Brundle v. Wilmington Trust N.A.
The 4th Circuit Court of Appeals just affirmed the district court’s ruling against the trustee in the intensely contested Brundle v. Wilmington Trust ESOP case, including the district court’s valuation and damages findings. The district court concluded that the ESOP trustee had violated its fiduciary duty by causing the plan to overpay by almost $29.8 million.
The case made waves because the independent trustee and valuation firm representing the plan’s interests had extensive ESOP experience. Also, in ruling on the trustee’s motion for reconsideration, the district court conceded some valuation-related errors but found these did not change the outcome. As we reported earlier, outside interests, including the ASA and the Department of Labor, filed amicus briefs with the 4th Circuit: The ASA defended the conduct of the trustee and the work of the ESOP valuator. The DOL, relying on the plaintiff expert’s valuation, claimed the record and case law supported the district court’s decision.

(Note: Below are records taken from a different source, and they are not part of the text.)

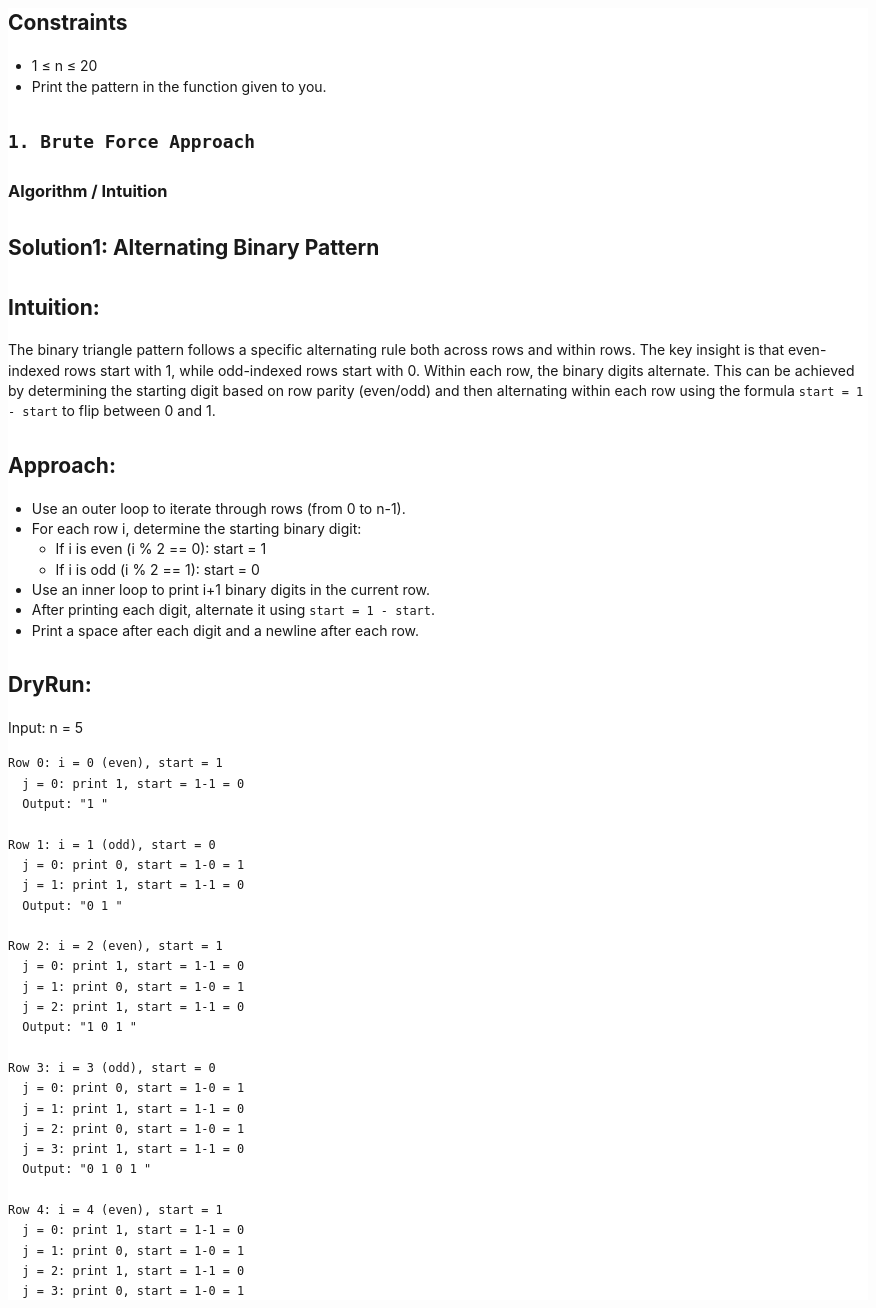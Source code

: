 ## Constraints

- 1 ≤ n ≤ 20
- Print the pattern in the function given to you.

## `1. Brute Force Approach`

### Algorithm / Intuition

## Solution1: Alternating Binary Pattern

## Intuition:

The binary triangle pattern follows a specific alternating rule both across rows and within rows. The key insight is that even-indexed rows start with 1, while odd-indexed rows start with 0. Within each row, the binary digits alternate. This can be achieved by determining the starting digit based on row parity (even/odd) and then alternating within each row using the formula `start = 1 - start` to flip between 0 and 1.

## Approach:

- Use an outer loop to iterate through rows (from 0 to n-1).
- For each row i, determine the starting binary digit:
  - If i is even (i % 2 == 0): start = 1
  - If i is odd (i % 2 == 1): start = 0
- Use an inner loop to print i+1 binary digits in the current row.
- After printing each digit, alternate it using `start = 1 - start`.
- Print a space after each digit and a newline after each row.

## DryRun:

Input: n = 5

```
Row 0: i = 0 (even), start = 1
  j = 0: print 1, start = 1-1 = 0
  Output: "1 "

Row 1: i = 1 (odd), start = 0
  j = 0: print 0, start = 1-0 = 1
  j = 1: print 1, start = 1-1 = 0
  Output: "0 1 "

Row 2: i = 2 (even), start = 1
  j = 0: print 1, start = 1-1 = 0
  j = 1: print 0, start = 1-0 = 1
  j = 2: print 1, start = 1-1 = 0
  Output: "1 0 1 "

Row 3: i = 3 (odd), start = 0
  j = 0: print 0, start = 1-0 = 1
  j = 1: print 1, start = 1-1 = 0
  j = 2: print 0, start = 1-0 = 1
  j = 3: print 1, start = 1-1 = 0
  Output: "0 1 0 1 "

Row 4: i = 4 (even), start = 1
  j = 0: print 1, start = 1-1 = 0
  j = 1: print 0, start = 1-0 = 1
  j = 2: print 1, start = 1-1 = 0
  j = 3: print 0, start = 1-0 = 1
```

In its much-anticipated ruling, the appeals court found the district court’s inquiry into the trustee’s performance, particularly as concerns the trustee’s engagement with the ESOP appraiser’s value determination, followed the applicable legal principles. The district court “issued extensive factual findings” to support its conclusion that the trustee’s reliance on the ESOP appraiser’s report was not “reasonably justified” and that the trustee had not “thoroughly probed the gaps and internal inconsistencies in that report.”
The district court’s findings that the trustee had failed to question the appraiser’s reliance on management projections, failed to inquire why the appraiser did not address a relatively contemporaneous alternate valuation that had arrived at a much lower per-share price, and failed to probe why the appraiser included a control premium given the sale was specifically designed to ensure the seller’s continuing control over the company’s board were all supported by the record, the appeals court stated.
The appeals court also rejected the trustee’s challenges to the district court’s damages award. It emphasized (as the district court had done) that the plaintiff’s expert was the only expert to offer a comprehensive damages estimate. The appeals court noted the district court independently determined the overpayment (FMV minus inflated price paid by the ESOP) stemming from errors related to the ESOP appraiser’s valuation to calculate damages. The trustee failed to provide an alternative calculation or any evidence the district court could use to devise its own damages calculation, the appeals court said. Therefore, the trustee forfeited its challenge to the district court’s methodology. There was no error in the district court’s damages award, the appeals court said.